Every year, I resolve to make  a new web site. I do all sorts of epic stuff, and then...well, shit happens. Somewhere in the process of excreting multiple child-sized life forms, I agreed that I would a) keep them alive, b) drive them everywhere, and c) ratchet my brain back to default setting at least once every week. 

I don't know where anything is, ​Wordpress is making me angry, and yet, I can remember EVERY lyric to possibly every Duran Duran song. This does not feel like progress.

Such is the life of The Fool.

As much as the Fool indicates a new beginning, I’ve had my issues with this archetype. It's really hard to put yourself in the perspective of really appreciating "beginner's mind," especially as you get older. It's humbling, and daunting, no matter how exciting it might be,  Over the past few years, I keep getting that pesky guy whenever I play around with my tarot decks, and my response is usually "Oh shit, not again." . Really — who wants to start over? Again and again? Does starting anew mean you're getting somewhere new, or does it mean you just haven’t gotten anywhere the first time?

The biggest  challenge I think,  with new starts, is the stress associated with waiting to make that first jump. You’re just looking at the abyss, and wondering whether you remembered to pack snacks or if there’s anything at the bottom. It doesn’t feel new, it doesn’t feel like you’re on the yellow brick road, and it sure as heck doesn’t feel like the right way to start anything. Much of the time, you don't even know if you'll get where you're going, or even where THERE is. As we get older, especially, we want guarantees, we want to know whether something is worth our time or will make us healthier or happier and we want to know exactly how long it will take, how much it will cost, and whether it's covered by our insurance plan. New starts are for kids. This can make sense for some intentional endeavors; after all, we're mortal (presumably) and need to budget out time and resources. The problem is when when life hands us a journey and doesn't give a shit whether it's in the day planner or not.

In my coaching circles, we call this Square 1. Basically, that’s when everything goes to shit. The caterpillar, when it cocoons itself, dissolves into a pile of mush on it’s way to becoming a butterfly. I’d imagine it doesn’t have a very big brain if it has one at all, but it probably has no idea that it’s going to turn into to something awesome. It just thinks the world is ending. 

The same thing happens when we’re in the first throes of dramatic change, except our brains are bigger and we can torment ourselves with uncertainty, despair, and grief. The first few steps are real hard, and most of the time we don’t even have company. At least the fool has his dog.

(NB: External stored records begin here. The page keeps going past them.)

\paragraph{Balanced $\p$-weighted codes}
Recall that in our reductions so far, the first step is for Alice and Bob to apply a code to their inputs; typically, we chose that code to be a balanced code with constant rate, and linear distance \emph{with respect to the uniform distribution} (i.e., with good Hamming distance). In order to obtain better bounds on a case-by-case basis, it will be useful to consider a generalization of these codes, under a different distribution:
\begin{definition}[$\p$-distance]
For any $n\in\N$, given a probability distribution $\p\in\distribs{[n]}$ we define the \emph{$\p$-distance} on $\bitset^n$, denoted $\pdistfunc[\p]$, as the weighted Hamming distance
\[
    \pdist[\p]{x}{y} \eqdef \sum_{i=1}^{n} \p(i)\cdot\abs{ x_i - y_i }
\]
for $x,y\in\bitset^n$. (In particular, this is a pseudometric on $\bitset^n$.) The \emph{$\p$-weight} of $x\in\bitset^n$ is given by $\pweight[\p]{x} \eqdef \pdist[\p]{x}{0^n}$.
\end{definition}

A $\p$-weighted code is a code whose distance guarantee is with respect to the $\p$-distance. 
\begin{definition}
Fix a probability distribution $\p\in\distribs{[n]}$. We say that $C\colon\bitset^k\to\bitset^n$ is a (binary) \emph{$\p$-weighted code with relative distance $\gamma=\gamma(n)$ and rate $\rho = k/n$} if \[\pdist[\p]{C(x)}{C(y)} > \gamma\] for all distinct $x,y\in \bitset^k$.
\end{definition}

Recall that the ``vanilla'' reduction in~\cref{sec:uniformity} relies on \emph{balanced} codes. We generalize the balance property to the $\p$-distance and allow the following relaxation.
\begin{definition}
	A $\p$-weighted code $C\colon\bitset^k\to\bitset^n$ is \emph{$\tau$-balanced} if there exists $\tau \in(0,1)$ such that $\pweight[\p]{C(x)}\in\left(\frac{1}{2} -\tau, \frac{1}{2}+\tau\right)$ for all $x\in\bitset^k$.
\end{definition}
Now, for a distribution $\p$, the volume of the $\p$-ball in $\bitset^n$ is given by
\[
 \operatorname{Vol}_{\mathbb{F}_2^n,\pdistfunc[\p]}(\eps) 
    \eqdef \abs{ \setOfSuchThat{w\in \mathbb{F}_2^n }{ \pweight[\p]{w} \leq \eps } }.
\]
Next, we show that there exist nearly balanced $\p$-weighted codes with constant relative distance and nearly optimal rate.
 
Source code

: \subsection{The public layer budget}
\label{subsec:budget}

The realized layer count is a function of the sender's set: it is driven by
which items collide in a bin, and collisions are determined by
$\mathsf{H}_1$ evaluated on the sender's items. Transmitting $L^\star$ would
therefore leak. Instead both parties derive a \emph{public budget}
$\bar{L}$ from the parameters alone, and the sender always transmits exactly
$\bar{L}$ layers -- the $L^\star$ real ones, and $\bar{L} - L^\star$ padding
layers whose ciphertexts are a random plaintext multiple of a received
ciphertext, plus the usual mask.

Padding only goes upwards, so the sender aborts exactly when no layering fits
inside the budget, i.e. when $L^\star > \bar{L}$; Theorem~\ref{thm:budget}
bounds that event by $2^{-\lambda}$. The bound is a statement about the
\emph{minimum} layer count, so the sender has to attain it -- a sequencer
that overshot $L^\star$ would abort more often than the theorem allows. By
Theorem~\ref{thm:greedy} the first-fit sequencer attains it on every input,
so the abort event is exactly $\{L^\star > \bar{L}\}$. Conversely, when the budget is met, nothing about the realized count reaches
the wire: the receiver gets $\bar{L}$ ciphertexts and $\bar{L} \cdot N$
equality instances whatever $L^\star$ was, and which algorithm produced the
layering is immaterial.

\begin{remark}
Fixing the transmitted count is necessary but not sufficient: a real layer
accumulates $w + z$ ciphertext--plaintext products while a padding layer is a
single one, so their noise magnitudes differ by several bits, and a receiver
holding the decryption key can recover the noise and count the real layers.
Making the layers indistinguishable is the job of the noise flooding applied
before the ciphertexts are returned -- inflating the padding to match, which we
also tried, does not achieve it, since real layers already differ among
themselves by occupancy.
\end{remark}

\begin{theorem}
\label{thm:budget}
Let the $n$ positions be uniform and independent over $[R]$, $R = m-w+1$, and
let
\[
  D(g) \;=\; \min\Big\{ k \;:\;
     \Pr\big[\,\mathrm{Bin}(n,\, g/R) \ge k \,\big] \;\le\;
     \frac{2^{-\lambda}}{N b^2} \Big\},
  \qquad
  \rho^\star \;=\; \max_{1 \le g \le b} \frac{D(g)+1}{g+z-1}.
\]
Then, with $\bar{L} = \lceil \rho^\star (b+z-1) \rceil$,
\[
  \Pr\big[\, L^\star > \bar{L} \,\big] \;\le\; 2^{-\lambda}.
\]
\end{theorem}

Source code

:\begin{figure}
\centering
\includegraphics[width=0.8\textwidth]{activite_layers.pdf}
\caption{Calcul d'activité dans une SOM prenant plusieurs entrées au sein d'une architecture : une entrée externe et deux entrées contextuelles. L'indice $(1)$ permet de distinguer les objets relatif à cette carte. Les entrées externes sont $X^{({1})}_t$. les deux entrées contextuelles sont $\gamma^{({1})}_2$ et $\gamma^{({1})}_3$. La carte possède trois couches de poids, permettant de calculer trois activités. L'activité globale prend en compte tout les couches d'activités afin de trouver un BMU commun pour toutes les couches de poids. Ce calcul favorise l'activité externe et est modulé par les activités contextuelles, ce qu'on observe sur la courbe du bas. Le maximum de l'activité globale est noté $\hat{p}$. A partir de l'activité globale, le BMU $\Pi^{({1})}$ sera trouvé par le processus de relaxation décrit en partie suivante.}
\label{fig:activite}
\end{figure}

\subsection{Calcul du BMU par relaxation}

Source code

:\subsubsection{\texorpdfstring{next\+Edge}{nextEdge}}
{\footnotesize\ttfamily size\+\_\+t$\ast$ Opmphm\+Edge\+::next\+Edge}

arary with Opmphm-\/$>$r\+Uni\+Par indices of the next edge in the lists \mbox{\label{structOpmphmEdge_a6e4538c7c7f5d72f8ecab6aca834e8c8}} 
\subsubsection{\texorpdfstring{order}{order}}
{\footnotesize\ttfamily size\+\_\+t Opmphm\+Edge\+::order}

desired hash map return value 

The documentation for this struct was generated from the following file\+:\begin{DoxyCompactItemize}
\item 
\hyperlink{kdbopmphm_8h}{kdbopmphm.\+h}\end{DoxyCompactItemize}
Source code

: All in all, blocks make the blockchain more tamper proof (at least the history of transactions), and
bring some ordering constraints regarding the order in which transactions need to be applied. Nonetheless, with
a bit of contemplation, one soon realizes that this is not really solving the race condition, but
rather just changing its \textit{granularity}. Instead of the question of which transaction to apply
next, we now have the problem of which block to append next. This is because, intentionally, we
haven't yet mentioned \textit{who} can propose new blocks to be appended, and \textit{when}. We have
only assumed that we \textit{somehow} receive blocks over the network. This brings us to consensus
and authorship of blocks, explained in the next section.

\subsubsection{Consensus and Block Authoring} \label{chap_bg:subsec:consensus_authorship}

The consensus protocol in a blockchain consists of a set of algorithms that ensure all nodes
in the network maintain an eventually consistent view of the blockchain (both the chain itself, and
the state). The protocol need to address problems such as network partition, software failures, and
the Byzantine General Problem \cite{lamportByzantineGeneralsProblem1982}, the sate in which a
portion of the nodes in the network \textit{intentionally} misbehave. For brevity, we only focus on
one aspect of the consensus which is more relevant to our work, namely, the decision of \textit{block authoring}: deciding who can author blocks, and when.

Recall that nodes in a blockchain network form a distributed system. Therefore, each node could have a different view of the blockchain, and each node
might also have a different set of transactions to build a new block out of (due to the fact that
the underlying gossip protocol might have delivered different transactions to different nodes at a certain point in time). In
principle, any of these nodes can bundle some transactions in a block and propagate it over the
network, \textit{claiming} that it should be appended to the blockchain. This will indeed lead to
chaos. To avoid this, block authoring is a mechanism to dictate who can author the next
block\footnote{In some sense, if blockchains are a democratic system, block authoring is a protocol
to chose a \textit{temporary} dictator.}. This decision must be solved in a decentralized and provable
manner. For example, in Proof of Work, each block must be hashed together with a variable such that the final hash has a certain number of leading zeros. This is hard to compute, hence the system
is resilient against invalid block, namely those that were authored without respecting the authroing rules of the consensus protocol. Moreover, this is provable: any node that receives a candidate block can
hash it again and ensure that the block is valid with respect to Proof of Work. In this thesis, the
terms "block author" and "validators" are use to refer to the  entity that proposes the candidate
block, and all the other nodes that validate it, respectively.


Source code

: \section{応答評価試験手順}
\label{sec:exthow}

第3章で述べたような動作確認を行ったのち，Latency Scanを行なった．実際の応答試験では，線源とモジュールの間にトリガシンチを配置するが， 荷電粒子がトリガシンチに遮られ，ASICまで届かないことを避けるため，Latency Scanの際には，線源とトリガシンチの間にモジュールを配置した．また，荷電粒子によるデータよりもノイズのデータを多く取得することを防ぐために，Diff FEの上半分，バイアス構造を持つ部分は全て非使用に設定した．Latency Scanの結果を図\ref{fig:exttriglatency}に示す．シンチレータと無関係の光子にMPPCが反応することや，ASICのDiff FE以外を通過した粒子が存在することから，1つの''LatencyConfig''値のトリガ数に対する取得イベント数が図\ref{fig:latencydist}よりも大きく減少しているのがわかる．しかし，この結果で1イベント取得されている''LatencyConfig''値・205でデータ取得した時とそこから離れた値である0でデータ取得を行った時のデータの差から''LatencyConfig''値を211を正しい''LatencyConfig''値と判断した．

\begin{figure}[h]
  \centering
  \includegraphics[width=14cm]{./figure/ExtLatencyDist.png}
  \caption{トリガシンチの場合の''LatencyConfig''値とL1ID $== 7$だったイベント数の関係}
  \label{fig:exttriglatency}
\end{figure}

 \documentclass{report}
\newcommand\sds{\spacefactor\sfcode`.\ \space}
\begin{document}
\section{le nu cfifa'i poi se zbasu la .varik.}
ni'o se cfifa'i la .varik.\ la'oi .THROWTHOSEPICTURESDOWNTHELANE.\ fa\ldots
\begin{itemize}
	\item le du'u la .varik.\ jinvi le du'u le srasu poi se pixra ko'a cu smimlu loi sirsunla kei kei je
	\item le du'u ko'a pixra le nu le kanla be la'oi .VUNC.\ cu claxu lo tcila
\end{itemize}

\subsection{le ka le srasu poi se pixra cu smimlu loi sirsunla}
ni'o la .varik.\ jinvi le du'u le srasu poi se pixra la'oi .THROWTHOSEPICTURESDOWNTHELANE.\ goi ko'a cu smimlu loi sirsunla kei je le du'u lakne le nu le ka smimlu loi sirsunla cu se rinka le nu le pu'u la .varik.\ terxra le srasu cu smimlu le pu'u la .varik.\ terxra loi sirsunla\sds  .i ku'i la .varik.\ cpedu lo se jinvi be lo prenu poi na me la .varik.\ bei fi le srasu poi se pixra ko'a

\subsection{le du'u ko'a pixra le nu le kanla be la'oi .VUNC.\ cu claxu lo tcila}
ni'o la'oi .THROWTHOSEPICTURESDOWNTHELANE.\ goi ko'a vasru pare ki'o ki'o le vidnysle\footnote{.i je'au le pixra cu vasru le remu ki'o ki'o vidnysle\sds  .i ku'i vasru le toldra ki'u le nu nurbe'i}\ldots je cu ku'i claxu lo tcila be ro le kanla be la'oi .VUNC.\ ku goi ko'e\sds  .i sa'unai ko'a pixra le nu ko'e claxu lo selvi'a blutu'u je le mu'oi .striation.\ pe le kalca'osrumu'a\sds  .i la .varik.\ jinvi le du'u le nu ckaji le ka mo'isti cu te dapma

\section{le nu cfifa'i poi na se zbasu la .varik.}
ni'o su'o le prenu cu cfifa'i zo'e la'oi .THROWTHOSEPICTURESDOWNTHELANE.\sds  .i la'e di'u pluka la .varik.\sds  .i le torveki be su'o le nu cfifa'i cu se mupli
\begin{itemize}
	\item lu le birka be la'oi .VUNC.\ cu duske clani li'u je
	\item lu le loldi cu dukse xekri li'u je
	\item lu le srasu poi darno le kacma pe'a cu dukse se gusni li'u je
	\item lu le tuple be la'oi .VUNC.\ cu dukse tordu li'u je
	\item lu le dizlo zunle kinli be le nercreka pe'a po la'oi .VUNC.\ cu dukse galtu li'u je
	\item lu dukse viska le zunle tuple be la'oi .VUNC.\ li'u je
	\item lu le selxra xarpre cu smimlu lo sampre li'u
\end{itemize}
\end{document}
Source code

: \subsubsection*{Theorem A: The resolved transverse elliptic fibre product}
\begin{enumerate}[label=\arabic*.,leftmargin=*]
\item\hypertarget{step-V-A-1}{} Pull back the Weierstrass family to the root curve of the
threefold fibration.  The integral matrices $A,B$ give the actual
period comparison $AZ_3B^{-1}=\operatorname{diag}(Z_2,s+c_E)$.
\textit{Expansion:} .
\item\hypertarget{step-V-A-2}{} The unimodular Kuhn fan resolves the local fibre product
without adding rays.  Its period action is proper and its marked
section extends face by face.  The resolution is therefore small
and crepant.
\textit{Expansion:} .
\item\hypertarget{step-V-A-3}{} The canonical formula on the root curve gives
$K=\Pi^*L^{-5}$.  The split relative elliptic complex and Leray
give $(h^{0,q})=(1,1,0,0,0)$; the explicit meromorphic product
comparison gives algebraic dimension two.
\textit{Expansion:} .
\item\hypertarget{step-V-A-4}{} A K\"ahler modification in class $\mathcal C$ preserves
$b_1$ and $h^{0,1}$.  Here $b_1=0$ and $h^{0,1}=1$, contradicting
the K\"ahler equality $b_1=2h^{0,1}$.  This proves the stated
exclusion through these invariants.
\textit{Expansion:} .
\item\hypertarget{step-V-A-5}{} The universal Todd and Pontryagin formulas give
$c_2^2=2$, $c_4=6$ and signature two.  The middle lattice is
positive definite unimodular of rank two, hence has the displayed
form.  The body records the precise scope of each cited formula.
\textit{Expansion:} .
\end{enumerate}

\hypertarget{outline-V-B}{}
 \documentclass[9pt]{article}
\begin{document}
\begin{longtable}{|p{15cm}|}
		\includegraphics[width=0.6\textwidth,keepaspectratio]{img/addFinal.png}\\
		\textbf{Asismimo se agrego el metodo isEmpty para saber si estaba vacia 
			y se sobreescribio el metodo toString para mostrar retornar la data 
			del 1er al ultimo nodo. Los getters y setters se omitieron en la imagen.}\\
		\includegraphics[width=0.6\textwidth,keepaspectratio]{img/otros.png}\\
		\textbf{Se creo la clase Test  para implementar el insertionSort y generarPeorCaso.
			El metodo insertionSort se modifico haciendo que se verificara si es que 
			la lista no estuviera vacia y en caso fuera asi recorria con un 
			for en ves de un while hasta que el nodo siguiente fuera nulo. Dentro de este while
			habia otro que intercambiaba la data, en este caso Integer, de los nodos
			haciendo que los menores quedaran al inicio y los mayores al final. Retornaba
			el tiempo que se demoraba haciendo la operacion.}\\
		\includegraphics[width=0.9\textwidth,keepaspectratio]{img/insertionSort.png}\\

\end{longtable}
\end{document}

Several times in the past few years I’ve jumped into an uncertain future--though I do have the dog. If I collected all her hair, I could keep myself quite warm, and her kibble is pretty fancy and probably quite nutritious. Where am I going with this? I am not sitting at home eating dog food and self-soothing by humming Duran Duran songs--because that is totally not the way to go through life let alone rock the whole life coach thing.  Instead, I've reminded myself that the whole point of life is the journey and sharing it with other people. And so, here I am. 

We all love The Fool because he's the consummate wild card, who can say or do anything. He's full of possibility and definitely good for a laugh at his own expense.  A little trickster energy never hurt anyone. So maybe one of the best lessons of The Fool is to remember to be a companion for someone else,  to bark up a storm and demand to go out for that walk. Because the first step is the hardest.